> EXERCISE DETAILS: Across the whole listing, find how many lines contain "Integration", then write that number and nothing else.

> EXTRACTED MATERIAL:

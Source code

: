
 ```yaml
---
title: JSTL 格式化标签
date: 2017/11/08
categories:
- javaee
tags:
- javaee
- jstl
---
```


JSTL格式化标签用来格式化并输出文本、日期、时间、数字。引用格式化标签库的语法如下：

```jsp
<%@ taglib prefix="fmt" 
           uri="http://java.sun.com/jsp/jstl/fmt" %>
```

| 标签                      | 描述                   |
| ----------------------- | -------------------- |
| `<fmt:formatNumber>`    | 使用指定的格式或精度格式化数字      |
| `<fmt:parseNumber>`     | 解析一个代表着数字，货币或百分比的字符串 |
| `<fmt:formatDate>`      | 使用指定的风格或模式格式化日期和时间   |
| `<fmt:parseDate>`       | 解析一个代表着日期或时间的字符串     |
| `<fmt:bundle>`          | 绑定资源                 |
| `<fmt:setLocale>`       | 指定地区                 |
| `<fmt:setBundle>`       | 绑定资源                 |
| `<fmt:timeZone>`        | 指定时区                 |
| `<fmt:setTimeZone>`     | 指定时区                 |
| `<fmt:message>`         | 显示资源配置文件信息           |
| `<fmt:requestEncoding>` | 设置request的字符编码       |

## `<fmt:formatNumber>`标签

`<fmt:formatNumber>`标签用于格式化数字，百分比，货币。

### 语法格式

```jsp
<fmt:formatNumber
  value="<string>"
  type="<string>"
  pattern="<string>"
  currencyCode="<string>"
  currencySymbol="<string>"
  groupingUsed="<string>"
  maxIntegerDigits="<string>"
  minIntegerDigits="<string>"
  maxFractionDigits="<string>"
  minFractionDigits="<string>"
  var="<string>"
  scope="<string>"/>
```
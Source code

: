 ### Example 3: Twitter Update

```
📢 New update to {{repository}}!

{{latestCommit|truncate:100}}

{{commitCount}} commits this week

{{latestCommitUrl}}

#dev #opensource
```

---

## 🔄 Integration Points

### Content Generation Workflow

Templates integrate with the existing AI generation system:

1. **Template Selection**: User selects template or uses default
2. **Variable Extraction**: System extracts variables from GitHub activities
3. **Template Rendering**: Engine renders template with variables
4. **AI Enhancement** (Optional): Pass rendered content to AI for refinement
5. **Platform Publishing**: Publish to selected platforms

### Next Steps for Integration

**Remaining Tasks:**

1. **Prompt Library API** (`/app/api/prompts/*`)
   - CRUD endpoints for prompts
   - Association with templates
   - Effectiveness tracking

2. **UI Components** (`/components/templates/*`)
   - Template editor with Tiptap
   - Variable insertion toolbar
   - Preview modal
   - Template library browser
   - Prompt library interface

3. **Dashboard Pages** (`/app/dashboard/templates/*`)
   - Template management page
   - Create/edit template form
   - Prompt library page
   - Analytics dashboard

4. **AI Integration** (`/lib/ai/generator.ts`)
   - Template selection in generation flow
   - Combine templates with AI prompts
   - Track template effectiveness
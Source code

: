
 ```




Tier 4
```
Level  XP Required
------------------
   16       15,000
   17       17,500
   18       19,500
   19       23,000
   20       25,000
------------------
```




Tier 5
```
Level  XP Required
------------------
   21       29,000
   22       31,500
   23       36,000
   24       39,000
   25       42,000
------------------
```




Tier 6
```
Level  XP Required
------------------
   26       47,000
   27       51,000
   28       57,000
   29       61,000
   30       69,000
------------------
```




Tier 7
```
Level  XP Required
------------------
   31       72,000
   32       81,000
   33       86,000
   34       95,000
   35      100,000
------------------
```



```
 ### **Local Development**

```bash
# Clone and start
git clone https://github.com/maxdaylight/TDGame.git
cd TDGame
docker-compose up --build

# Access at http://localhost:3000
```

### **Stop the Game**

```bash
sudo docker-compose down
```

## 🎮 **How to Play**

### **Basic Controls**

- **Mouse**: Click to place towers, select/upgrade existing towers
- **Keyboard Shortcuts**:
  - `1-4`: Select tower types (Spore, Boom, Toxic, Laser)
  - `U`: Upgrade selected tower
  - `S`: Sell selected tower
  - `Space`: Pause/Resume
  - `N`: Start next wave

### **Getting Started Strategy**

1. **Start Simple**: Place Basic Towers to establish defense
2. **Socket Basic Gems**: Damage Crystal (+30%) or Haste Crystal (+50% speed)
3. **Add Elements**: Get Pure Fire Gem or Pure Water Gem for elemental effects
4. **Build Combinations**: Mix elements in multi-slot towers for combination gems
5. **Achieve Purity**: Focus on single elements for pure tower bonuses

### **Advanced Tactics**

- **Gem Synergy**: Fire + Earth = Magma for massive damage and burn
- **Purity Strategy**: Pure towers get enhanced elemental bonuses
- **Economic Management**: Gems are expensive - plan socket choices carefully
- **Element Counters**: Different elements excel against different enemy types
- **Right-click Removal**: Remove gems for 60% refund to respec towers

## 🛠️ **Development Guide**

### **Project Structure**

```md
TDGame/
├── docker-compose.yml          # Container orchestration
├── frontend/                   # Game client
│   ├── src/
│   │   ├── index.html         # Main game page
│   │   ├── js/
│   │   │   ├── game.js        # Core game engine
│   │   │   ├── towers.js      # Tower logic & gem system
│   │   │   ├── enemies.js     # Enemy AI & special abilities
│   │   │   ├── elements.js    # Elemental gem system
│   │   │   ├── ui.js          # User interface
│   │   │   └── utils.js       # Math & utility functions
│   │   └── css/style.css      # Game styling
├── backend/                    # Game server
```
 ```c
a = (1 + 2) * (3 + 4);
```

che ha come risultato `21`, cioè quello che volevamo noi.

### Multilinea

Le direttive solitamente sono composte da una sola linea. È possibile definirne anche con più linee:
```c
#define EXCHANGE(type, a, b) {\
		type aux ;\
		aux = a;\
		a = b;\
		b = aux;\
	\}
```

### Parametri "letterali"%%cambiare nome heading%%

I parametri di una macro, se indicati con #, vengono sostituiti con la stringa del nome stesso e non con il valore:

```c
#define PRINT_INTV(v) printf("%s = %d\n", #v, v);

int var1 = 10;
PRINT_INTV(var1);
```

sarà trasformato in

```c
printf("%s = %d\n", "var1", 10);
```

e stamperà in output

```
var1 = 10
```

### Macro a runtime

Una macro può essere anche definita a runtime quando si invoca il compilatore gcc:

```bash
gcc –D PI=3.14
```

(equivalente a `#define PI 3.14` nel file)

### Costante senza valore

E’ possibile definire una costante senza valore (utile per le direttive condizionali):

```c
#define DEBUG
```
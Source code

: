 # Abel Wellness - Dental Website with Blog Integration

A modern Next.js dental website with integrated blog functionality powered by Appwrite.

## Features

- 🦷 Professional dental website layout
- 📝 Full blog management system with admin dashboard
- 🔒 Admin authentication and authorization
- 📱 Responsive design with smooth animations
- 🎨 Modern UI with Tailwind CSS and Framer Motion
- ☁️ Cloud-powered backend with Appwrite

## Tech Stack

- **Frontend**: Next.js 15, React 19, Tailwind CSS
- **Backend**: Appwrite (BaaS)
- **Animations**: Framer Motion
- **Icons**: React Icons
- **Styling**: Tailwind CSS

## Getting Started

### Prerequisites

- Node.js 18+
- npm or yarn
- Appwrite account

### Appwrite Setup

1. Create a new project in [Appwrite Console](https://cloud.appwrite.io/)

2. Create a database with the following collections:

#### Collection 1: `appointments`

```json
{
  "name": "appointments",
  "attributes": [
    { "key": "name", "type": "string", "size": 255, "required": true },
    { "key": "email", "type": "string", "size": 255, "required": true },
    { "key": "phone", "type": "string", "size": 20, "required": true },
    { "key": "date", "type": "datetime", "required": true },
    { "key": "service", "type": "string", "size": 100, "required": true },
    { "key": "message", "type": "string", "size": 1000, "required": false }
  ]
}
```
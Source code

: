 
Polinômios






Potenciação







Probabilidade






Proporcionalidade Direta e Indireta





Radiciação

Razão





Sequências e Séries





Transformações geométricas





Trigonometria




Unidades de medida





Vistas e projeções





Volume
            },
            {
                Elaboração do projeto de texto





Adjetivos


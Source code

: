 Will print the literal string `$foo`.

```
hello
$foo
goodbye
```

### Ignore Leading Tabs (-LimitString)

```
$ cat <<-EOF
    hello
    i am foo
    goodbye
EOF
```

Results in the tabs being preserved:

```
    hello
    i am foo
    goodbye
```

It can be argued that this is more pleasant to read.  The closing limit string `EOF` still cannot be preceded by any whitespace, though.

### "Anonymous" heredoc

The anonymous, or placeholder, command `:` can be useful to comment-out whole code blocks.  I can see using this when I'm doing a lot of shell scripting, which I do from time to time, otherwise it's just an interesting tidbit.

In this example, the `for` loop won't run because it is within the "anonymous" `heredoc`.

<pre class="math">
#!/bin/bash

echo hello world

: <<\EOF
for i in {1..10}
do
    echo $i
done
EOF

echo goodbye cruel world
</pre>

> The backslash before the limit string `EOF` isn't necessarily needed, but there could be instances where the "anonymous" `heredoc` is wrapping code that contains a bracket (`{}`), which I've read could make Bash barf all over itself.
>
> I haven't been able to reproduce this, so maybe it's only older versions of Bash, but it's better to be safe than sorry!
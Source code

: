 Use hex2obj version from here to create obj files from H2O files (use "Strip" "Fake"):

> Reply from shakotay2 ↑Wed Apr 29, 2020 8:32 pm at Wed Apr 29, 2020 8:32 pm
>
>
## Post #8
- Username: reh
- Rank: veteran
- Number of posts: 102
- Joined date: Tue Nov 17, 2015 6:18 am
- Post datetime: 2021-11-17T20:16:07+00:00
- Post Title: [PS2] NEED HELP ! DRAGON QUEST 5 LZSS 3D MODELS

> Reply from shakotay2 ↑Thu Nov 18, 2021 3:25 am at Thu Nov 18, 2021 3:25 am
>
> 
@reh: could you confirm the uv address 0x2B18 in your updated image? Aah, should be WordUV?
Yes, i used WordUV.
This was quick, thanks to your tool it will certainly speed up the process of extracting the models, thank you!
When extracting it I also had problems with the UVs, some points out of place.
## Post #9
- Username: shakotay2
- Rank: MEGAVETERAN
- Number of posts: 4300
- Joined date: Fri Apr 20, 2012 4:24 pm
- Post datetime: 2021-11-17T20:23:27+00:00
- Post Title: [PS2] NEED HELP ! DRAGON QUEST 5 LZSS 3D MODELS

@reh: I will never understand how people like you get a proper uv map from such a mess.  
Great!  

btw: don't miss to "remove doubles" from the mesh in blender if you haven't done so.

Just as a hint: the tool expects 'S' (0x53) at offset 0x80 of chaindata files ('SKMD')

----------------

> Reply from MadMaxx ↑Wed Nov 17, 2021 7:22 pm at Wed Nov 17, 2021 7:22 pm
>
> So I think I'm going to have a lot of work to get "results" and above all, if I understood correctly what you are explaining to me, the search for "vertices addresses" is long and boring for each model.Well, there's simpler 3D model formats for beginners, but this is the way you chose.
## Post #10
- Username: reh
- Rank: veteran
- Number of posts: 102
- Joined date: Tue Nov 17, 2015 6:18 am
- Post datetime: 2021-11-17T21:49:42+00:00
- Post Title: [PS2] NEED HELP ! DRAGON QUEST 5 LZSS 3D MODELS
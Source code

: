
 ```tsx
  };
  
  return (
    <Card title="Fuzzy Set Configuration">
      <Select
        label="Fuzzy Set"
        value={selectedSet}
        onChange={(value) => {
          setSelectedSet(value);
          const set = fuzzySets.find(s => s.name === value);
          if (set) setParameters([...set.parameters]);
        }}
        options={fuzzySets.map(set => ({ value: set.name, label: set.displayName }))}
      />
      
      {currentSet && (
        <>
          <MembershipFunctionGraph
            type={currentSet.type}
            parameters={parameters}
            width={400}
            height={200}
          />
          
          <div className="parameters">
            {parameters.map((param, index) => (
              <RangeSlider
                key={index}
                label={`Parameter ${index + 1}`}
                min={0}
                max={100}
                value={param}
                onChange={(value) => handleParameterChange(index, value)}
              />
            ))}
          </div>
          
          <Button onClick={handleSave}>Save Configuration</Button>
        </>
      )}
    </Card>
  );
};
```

> WORKED SOLUTION: 4